Volume as Multiplication
Lesson 8 of 14
Objective: The students will understand volume as a multiplication of layers.
In this lesson students will be using their knowledge from investigating volume thus far in order to view volume as property of multiplication of layers. This will need us to the multiplicative rule of volume. They will be using the one of the box dimensions in the previous lesson’s investigation to look at the prism in layers. The lesson is set up in a similar way to the previous lesson of examining volume as addition of layers.
To begin this lesson I have a Number Talk with students. I pose a simple problem to the students and once we discuss the first problem, we move on to the next step. I want the students to visualize how multiplication can be broken down into pieces.

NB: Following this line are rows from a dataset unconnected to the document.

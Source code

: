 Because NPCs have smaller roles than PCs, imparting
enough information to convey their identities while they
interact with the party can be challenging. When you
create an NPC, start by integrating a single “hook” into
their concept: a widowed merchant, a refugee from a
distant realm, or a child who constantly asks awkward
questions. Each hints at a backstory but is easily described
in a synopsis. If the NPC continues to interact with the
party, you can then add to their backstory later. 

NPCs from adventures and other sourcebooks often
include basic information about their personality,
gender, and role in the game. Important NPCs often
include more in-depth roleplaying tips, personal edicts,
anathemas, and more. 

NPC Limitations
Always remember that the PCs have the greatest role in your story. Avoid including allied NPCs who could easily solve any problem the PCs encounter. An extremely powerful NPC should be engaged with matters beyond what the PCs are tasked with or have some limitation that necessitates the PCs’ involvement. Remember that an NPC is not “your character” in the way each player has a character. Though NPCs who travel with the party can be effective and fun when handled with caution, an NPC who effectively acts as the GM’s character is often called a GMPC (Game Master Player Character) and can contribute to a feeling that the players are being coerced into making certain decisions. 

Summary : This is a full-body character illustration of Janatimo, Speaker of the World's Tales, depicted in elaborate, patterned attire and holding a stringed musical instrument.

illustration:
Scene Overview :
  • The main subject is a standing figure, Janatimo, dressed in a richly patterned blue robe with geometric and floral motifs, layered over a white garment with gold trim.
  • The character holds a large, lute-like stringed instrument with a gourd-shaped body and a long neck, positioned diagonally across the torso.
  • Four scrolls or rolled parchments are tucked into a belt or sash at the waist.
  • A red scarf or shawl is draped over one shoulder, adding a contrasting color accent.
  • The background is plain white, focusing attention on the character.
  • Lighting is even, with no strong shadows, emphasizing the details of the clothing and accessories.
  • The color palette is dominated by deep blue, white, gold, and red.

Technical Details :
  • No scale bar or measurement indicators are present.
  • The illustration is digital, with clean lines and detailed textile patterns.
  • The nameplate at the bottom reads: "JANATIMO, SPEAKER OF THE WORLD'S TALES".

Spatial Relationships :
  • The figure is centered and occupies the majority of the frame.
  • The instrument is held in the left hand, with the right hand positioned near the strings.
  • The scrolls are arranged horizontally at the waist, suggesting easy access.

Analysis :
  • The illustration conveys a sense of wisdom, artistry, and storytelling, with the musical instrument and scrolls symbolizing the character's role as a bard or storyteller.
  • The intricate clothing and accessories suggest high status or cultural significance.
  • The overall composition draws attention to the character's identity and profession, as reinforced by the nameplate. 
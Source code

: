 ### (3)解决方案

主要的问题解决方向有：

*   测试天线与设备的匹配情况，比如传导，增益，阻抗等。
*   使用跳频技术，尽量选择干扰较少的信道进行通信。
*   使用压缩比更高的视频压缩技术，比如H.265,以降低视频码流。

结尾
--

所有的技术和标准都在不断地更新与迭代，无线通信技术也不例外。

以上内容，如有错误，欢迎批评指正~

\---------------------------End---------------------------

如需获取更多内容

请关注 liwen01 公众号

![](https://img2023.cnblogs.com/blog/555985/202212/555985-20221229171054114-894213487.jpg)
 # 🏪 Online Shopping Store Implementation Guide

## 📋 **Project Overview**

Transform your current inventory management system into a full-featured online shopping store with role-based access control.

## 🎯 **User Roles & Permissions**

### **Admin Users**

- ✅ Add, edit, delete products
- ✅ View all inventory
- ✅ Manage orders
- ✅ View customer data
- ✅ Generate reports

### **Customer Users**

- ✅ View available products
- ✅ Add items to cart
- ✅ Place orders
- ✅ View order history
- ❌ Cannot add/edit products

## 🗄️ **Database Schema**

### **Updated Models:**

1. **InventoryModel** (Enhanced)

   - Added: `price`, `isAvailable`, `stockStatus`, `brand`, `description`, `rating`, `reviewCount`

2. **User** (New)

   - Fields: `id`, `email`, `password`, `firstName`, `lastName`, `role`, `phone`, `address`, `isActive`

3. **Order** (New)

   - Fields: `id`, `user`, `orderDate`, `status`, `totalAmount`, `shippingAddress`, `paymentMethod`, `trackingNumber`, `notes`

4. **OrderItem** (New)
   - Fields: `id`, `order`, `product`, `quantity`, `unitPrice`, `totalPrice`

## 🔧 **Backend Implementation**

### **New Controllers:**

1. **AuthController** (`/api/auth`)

The topics for the Number Talk are as follows.
6 x 4
(6 x 2) + (6 x 2)
6 + 6 + 6 + 6
For this part of the lesson I invite the students to self-discover how to look at volume as multiplication of layers. Each partnership recreates the 6 x 3 x 4 prism from the previous lesson using base ten cubes. I then pose a simple problem to the students.
We need to create a number a different number sentence for determining the volume of this prism. I would like you to use the multiplication symbol and the addition symbol in one side of your sentence. There may be more than one way to write this new sentence. See what you can come up with as you work with your model. Feel free to discuss with your group as you investigate. As you investigate look for connections between the addition sentences we created yesterday and multiplication sentences you are creating today. Make quick sketches of your ideas.
The goal is that students are able to see that the volume of the prism can represented in three distinct ways using multiplication in layers. This will help lead them to the self-discovery of the l x w x h formula associated with volume.
(6 x 4) + (6 x 4) + (6 x 4) = 72 (24 + 24 + 24 = 72)
(4 x 3) + (4 x 3) + (4 x 3) + (4 x 3) + (4 x 3) + (4 x 3) = 72 (12 + 12+ 12+ 12+ 12+ 12 = 72)
(6 x 3) + (6 x 3) + (6 x 3) + (6 x 3) = 72 (18 + 18+ 18+ 18 = 72)
To wrap up this lesson I facilitate a student led whole group discussion around the conclusions of our investigation. I ask students to think about what they discovered in the lesson and then let the students share and continue the conversation as a class.
I close this activity by having students draw the 6 x 3 x 4 prism three times on isometric dot paper. I then have them label the three ways they divided the shape into multiplication layers. For each layer I have them use a different color so the layers can be seen easily.